If Dastardly and Mutley were to take a holiday, this would be it: attempting to cross the Sahara in a car that is so appalling you wouldn't even try driving it to the scrap heap. The rules (such as they are) of the Plymouth to Dakar rally are simple: buy an old banger for no more than £100, fix it up for under £15 and then drive - with your fingers crossed - nearly 4,000 miles from Plymouth, down the west coast of Africa to Dakar, in less than three weeks.

If Dastardly and Mutley were to take a holiday, this would be it: attempting to cross the Sahara in a car that is so appalling you wouldn't even try driving it to the scrap heap. The rules (such as they are) of the Plymouth to Dakar rally are simple: buy an old banger for no more than £100, fix it up for under £15 and then drive - with your fingers crossed - nearly 4,000 miles from Plymouth, down the west coast of Africa to Dakar, in less than three weeks.
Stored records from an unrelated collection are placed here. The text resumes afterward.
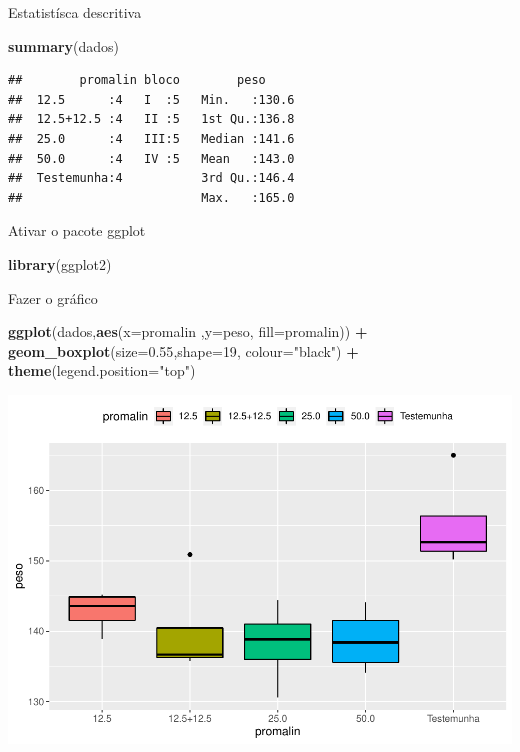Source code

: \documentclass[
]{book}
\newenvironment{Shaded}{\begin{snugshade}}{\end{snugshade}}
\newcommand{\DataTypeTok}[1]{\textcolor[rgb]{0.13,0.29,0.53}{#1}}
\newcommand{\DecValTok}[1]{\textcolor[rgb]{0.00,0.00,0.81}{#1}}
\newcommand{\FloatTok}[1]{\textcolor[rgb]{0.00,0.00,0.81}{#1}}
\newcommand{\KeywordTok}[1]{\textcolor[rgb]{0.13,0.29,0.53}{\textbf{#1}}}
\newcommand{\NormalTok}[1]{#1}
\newcommand{\OperatorTok}[1]{\textcolor[rgb]{0.81,0.36,0.00}{\textbf{#1}}}
\newcommand{\StringTok}[1]{\textcolor[rgb]{0.31,0.60,0.02}{#1}}
\begin{document}
Estatistísca descritiva

\begin{Shaded}
\begin{Highlighting}[]
\KeywordTok{summary}\NormalTok{(dados)}
\end{Highlighting}
\end{Shaded}

\begin{verbatim}
##        promalin bloco        peso      
##  12.5      :4   I  :5   Min.   :130.6  
##  12.5+12.5 :4   II :5   1st Qu.:136.8  
##  25.0      :4   III:5   Median :141.6  
##  50.0      :4   IV :5   Mean   :143.0  
##  Testemunha:4           3rd Qu.:146.4  
##                         Max.   :165.0
\end{verbatim}

Ativar o pacote ggplot

\begin{Shaded}
\begin{Highlighting}[]
\KeywordTok{library}\NormalTok{(ggplot2)}
\end{Highlighting}
\end{Shaded}

Fazer o gráfico

\begin{Shaded}
\begin{Highlighting}[]
\KeywordTok{ggplot}\NormalTok{(dados,}\KeywordTok{aes}\NormalTok{(}\DataTypeTok{x=}\NormalTok{promalin ,}\DataTypeTok{y=}\NormalTok{peso, }\DataTypeTok{fill=}\NormalTok{promalin)) }\OperatorTok{+}\StringTok{ }
\StringTok{      }\KeywordTok{geom_boxplot}\NormalTok{(}\DataTypeTok{size=}\FloatTok{0.55}\NormalTok{,}\DataTypeTok{shape=}\DecValTok{19}\NormalTok{, }\DataTypeTok{colour=}\StringTok{"black"}\NormalTok{) }\OperatorTok{+}\StringTok{ }
\StringTok{      }\KeywordTok{theme}\NormalTok{(}\DataTypeTok{legend.position=}\StringTok{"top"}\NormalTok{) }
\end{Highlighting}
\end{Shaded}

\includegraphics{TudodoR_files/figure-latex/unnamed-chunk-232-1.pdf}
\end{document}
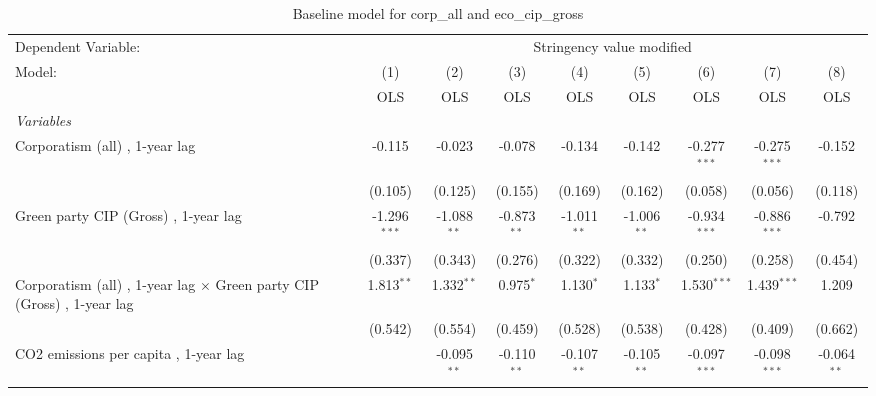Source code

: 
\begin{table}[htbp]
   \caption{Baseline model for corp\_all and eco\_cip\_gross}
   \centering
   \begin{tabular}{lcccccccc}
      \toprule
      Dependent Variable: & \multicolumn{8}{c}{Stringency value modified}\\
      Model:                                                                        & (1)            & (2)           & (3)           & (4)           & (5)           & (6)            & (7)            & (8)\\  
                                                                                    &  OLS           & OLS           & OLS           & OLS           & OLS           & OLS            & OLS            & OLS\\  
      \midrule
      \emph{Variables}\\
      Corporatism (all) , 1-year lag                                                & -0.115         & -0.023        & -0.078        & -0.134        & -0.142        & -0.277$^{***}$ & -0.275$^{***}$ & -0.152\\   
                                                                                    & (0.105)        & (0.125)       & (0.155)       & (0.169)       & (0.162)       & (0.058)        & (0.056)        & (0.118)\\   
      Green party CIP (Gross) , 1-year lag                                          & -1.296$^{***}$ & -1.088$^{**}$ & -0.873$^{**}$ & -1.011$^{**}$ & -1.006$^{**}$ & -0.934$^{***}$ & -0.886$^{***}$ & -0.792\\   
                                                                                    & (0.337)        & (0.343)       & (0.276)       & (0.322)       & (0.332)       & (0.250)        & (0.258)        & (0.454)\\   
      Corporatism (all) , 1-year lag $\times$ Green party CIP (Gross) , 1-year lag  & 1.813$^{**}$   & 1.332$^{**}$  & 0.975$^{*}$   & 1.130$^{*}$   & 1.133$^{*}$   & 1.530$^{***}$  & 1.439$^{***}$  & 1.209\\   
                                                                                    & (0.542)        & (0.554)       & (0.459)       & (0.528)       & (0.538)       & (0.428)        & (0.409)        & (0.662)\\   
      CO2 emissions per capita , 1-year lag                                         &                & -0.095$^{**}$ & -0.110$^{**}$ & -0.107$^{**}$ & -0.105$^{**}$ & -0.097$^{***}$ & -0.098$^{***}$ & -0.064$^{**}$\\   

\end{tabular}
\end{table}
Last year, the rally, in aid of a variety of African charities, began on Boxing Day. The dubious vehicles that disembarked the overnight ferry from Portsmouth to Le Havre, France, included an ice-cream van complete with working freezer; a replica A-Team van with an oil leak; an Austin Princess; a £20 Fiat Panda and perhaps the worst British car ever made, the Austin Allegro.
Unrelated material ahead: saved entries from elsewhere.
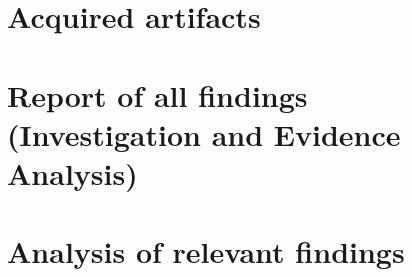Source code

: \documentclass[11pt,a4paper,final,oneside]{article}
\begin{document}
\clearpage

\section{Acquired artifacts}
\label{sec:acquired_artifacts}



\section{Report of all findings (Investigation and Evidence Analysis)}
\label{sec:report-of-all-findings}

%
%


\section{Analysis of relevant findings}
\label{sec:analysis-of-relevant-findings}
\end{document}

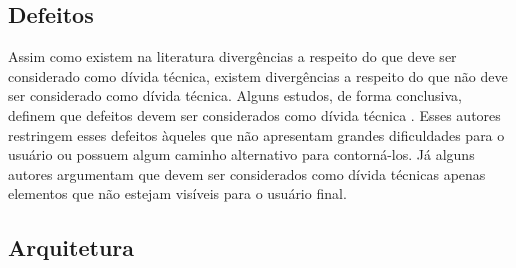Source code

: \subsection{Defeitos}

Assim como existem na literatura divergências a respeito do que deve ser considerado como dívida técnica, existem divergências a respeito do que não deve ser considerado como dívida técnica. Alguns estudos, de forma conclusiva, definem que defeitos devem ser considerados como dívida técnica \cite{davis2013driving,guo2011portfolio,xuan2012debt}. Esses autores restringem esses defeitos àqueles que não apresentam grandes dificuldades para o usuário ou possuem algum caminho alternativo para contorná-los. Já alguns autores argumentam que devem ser considerados como dívida técnicas apenas elementos que não estejam visíveis para o usuário final\cite{kruchten2013technical}. 

\subsection{Arquitetura}
\label{tipo_td_arquitetura}

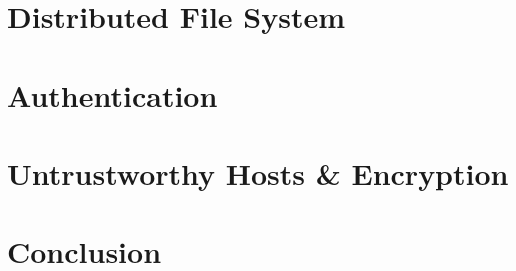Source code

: \documentclass[a4paper,11pt, twocolumn]{report}
\begin{document}

\section{Distributed File System}

\section{Authentication}

\section{Untrustworthy Hosts \& Encryption}

\section{Conclusion}


\end{document}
Alongside this roll-call of rust buckets is The Lady, a 1994 red Lada Riva saloon driven by Rachel Palmer, 29, and myself, Liz Scarff, 28, aka the Lada Ladies. With steering as heavy as a tank and gears like treacle, driving The Lady is a truly awful experience. Being mechanically inept, we're not entirely sure our equipment will cater for everything the desert throws at us.
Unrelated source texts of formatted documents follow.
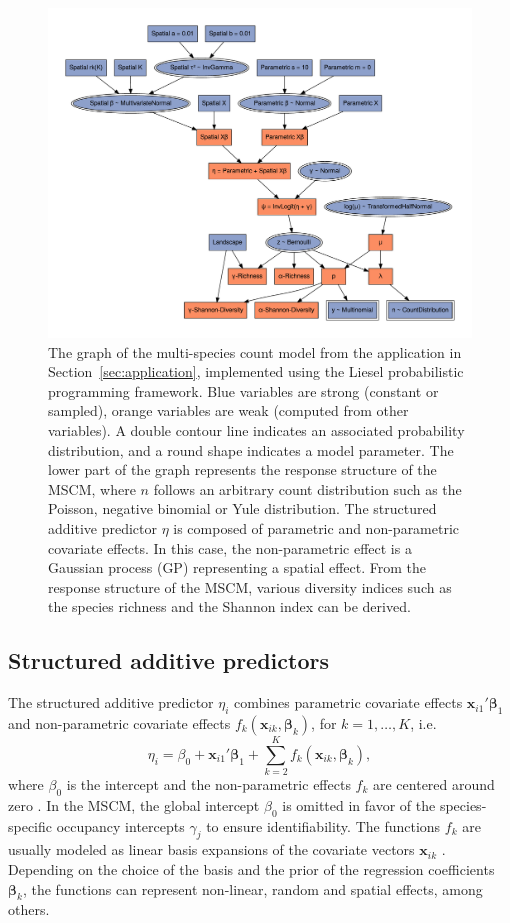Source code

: \documentclass{article}
\newcommand{\xvec}{\bm{x}}
\newcommand{\betavec}{\bm{\beta}}
\begin{document}
\begin{figure}
\centering
\includegraphics[width=\linewidth]{figures/rtg-graph}
\caption{The graph of the multi-species count model from the application in Section~\ref{sec:application}, implemented using the Liesel probabilistic programming framework. Blue variables are strong (constant or sampled), orange variables are weak (computed from other variables). A double contour line indicates an associated probability distribution, and a round shape indicates a model parameter. The lower part of the graph represents the response structure of the MSCM, where $n$ follows an arbitrary count distribution such as the Poisson, negative binomial or Yule distribution. The structured additive predictor $\eta$ is composed of parametric and non-parametric covariate effects. In this case, the non-parametric effect is a Gaussian process (GP) representing a spatial effect. From the response structure of the MSCM, various diversity indices such as the species richness and the Shannon index can be derived.}
\label{fig:rtg-graph}
\end{figure}

\subsection{Structured additive predictors}
\label{sec:predictor}

The structured additive predictor $\eta_i$ combines parametric covariate effects $\xvec_{i1}'\betavec_1$ and non-parametric covariate effects $f_k(\xvec_{ik}, \betavec_k)$, for $k = 1, \dots, K$, i.e.
$$\eta_i = \beta_0 + \xvec_{i1}'\betavec_1 + \sum_{k=2}^{K} f_{k}(\xvec_{ik}, \betavec_k),$$
where $\beta_0$ is the intercept and the non-parametric effects $f_k$ are centered around zero \citep[Chapter~4]{fahrmeirPenalized2004, woodGeneralized2017}. In the MSCM, the global intercept $\beta_0$ is omitted in favor of the species-specific occupancy intercepts $\gamma_j$ to ensure identifiability. The functions $f_k$ are usually modeled as linear basis expansions of the covariate vectors $\xvec_{ik}$ \citep[Chapter~5]{hastieElements2009}. Depending on the choice of the basis and the prior of the regression coefficients $\betavec_k$, the functions can represent non-linear, random and spatial effects, among others.
\end{document}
Unlike the Paris to Dakar rally, this wacky race is unsupported. If we break down in the Sahara, we'll be hitching our way out. Rally drivers are aged between 19 and 65 (only seven are female) and from a variety of backgrounds. Nicola and Karl Parsons are driving the 22-year-old Austin Allegro, named Vera. Karl, a nurse, says, "Before we left the UK, we had a letter from the AA requesting we stop calling them out." Nicola, an accountant from Plymouth, adds: "It's been Karl's dream to drive in a rally and we'd never be able to afford the real Paris to Dakar."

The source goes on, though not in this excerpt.